*GOAL OF THE EXERCISE:* Out of the material that follows, write out exactly the lines from the line with "###Now What?" to the line with "As you can see, people", both ends included, and no others.
(MATERIAL PROVIDED)
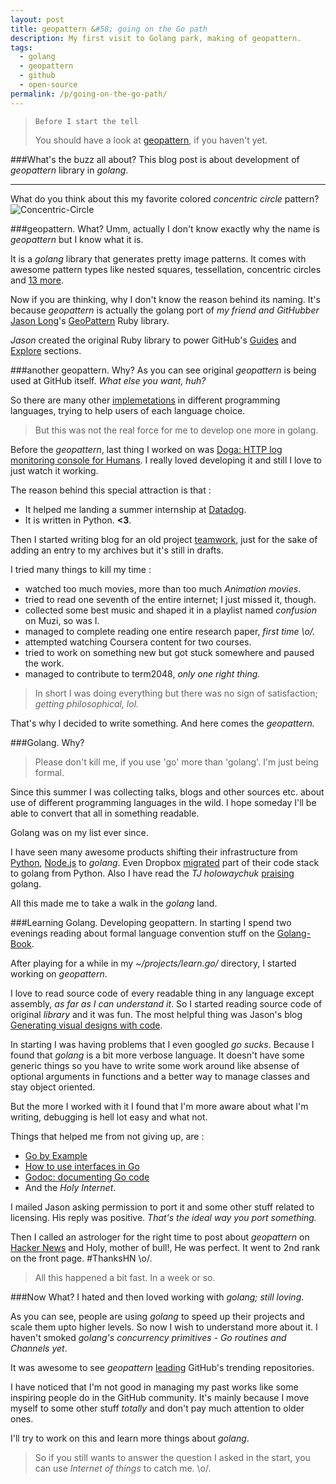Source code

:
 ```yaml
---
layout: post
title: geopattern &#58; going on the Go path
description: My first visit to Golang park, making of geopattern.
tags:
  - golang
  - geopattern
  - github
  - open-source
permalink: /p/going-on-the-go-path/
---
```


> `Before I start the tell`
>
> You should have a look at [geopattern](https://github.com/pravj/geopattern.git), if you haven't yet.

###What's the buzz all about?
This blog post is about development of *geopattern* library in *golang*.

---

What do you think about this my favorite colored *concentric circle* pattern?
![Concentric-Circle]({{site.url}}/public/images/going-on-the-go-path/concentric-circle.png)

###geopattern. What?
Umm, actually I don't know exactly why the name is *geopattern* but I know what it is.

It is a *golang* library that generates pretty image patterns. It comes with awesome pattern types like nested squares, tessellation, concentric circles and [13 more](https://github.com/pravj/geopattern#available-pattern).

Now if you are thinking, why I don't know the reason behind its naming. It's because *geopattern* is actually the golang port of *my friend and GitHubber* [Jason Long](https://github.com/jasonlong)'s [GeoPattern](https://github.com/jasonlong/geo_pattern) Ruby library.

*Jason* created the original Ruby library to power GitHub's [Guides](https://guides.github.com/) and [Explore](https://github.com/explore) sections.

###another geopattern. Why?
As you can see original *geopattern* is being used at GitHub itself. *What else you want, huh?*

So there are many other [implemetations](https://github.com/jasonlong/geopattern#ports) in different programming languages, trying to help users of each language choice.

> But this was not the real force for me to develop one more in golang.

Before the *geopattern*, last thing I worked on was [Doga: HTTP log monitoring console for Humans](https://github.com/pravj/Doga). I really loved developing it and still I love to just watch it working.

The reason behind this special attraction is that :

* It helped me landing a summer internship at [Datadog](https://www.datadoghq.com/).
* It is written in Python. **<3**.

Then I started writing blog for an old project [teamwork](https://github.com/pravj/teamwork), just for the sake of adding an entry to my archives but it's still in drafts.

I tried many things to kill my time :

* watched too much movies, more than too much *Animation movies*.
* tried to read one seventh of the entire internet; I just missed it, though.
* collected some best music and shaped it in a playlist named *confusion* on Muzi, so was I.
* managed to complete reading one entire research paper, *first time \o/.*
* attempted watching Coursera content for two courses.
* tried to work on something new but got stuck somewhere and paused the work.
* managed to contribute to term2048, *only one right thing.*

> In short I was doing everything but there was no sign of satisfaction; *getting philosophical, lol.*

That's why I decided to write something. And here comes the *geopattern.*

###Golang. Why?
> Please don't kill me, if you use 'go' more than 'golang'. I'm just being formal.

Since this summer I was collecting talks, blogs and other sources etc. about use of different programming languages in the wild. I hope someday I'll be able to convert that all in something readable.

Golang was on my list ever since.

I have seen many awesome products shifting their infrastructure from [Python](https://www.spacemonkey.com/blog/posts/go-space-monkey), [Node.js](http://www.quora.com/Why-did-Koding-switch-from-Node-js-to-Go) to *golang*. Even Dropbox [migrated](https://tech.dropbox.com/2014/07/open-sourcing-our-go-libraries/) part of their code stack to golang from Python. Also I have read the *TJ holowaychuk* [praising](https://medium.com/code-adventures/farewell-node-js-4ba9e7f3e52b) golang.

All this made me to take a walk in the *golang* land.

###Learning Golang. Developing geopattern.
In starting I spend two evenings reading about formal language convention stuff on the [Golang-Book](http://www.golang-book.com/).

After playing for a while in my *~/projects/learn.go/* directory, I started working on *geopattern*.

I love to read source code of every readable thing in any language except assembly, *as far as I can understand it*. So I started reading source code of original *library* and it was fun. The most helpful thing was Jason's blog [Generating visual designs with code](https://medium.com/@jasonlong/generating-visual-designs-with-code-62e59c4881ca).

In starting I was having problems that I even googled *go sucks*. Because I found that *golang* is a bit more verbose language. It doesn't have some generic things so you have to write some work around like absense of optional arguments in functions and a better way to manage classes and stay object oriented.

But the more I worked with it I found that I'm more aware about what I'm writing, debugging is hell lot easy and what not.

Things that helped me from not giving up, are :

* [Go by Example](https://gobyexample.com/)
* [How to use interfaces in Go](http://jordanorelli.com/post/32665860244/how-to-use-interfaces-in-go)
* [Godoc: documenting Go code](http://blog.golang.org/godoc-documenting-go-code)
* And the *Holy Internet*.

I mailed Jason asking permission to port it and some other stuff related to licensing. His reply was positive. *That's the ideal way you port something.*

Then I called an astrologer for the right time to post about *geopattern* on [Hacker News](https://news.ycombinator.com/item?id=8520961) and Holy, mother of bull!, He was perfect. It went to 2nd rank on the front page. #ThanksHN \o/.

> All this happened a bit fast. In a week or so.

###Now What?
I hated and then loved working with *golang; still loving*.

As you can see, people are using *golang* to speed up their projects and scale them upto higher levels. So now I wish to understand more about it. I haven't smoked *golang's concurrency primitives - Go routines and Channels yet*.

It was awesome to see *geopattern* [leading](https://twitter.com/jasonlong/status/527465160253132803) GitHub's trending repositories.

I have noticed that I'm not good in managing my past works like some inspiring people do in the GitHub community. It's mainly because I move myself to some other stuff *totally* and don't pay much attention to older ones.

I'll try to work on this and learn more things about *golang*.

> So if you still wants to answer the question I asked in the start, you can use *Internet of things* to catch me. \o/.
(End MATERIAL PROVIDED)
*TASK RESULT:*
###Now What?
I hated and then loved working with *golang; still loving*.

As you can see, people are using *golang* to speed up their projects and scale them upto higher levels. So now I wish to understand more about it. I haven't smoked *golang's concurrency primitives - Go routines and Channels yet*.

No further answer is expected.